[Start of Attachment]

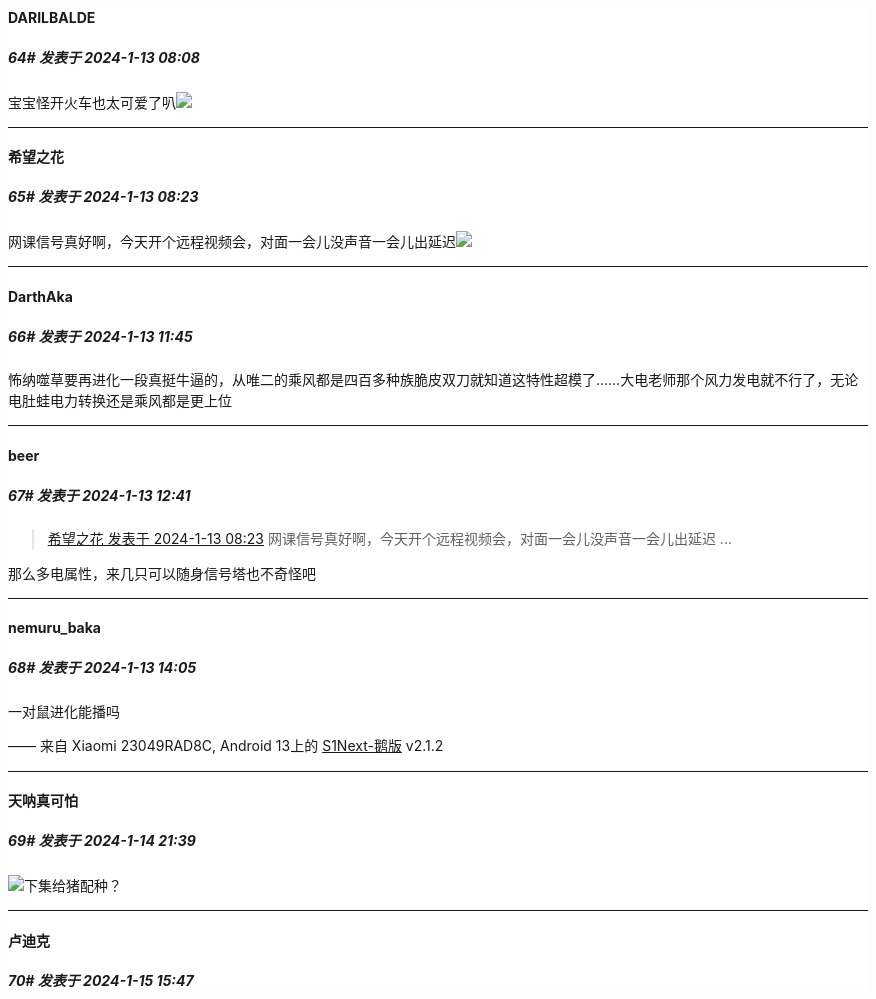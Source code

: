 ####  DARILBALDE  
##### 64#       发表于 2024-1-13 08:08

宝宝怪开火车也太可爱了叭<img src="https://static.saraba1st.com/image/smiley/face2017/187.png" referrerpolicy="no-referrer">


*****

####  希望之花  
##### 65#       发表于 2024-1-13 08:23

网课信号真好啊，今天开个远程视频会，对面一会儿没声音一会儿出延迟<img src="https://static.saraba1st.com/image/smiley/face2017/067.png" referrerpolicy="no-referrer">


*****

####  DarthAka  
##### 66#       发表于 2024-1-13 11:45

怖纳噬草要再进化一段真挺牛逼的，从唯二的乘风都是四百多种族脆皮双刀就知道这特性超模了……大电老师那个风力发电就不行了，无论电肚蛙电力转换还是乘风都是更上位


*****

####  beer  
##### 67#       发表于 2024-1-13 12:41

<blockquote><a href="httphttps://bbs.saraba1st.com/2b/forum.php?mod=redirect&amp;goto=findpost&amp;pid=63633934&amp;ptid=2165753" target="_blank">希望之花 发表于 2024-1-13 08:23</a>
网课信号真好啊，今天开个远程视频会，对面一会儿没声音一会儿出延迟 ...</blockquote>
那么多电属性，来几只可以随身信号塔也不奇怪吧


*****

####  nemuru_baka  
##### 68#       发表于 2024-1-13 14:05

一对鼠进化能播吗

—— 来自 Xiaomi 23049RAD8C, Android 13上的 [S1Next-鹅版](https://github.com/ykrank/S1-Next/releases) v2.1.2


*****

####  天呐真可怕  
##### 69#       发表于 2024-1-14 21:39

<img src="https://static.saraba1st.com/image/smiley/face2017/067.png" referrerpolicy="no-referrer">下集给猪配种？


*****

####  卢迪克  
##### 70#       发表于 2024-1-15 15:47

[End of Attachment]

• **AIM OF THE TASK**
Check each line above for the word "对面一会儿没声音一会儿出延迟" and copy the ones that have it.

• **TASK ANSWER**
网课信号真好啊，今天开个远程视频会，对面一会儿没声音一会儿出延迟<img src="https://static.saraba1st.com/image/smiley/face2017/067.png" referrerpolicy="no-referrer">
网课信号真好啊，今天开个远程视频会，对面一会儿没声音一会儿出延迟 ...</blockquote>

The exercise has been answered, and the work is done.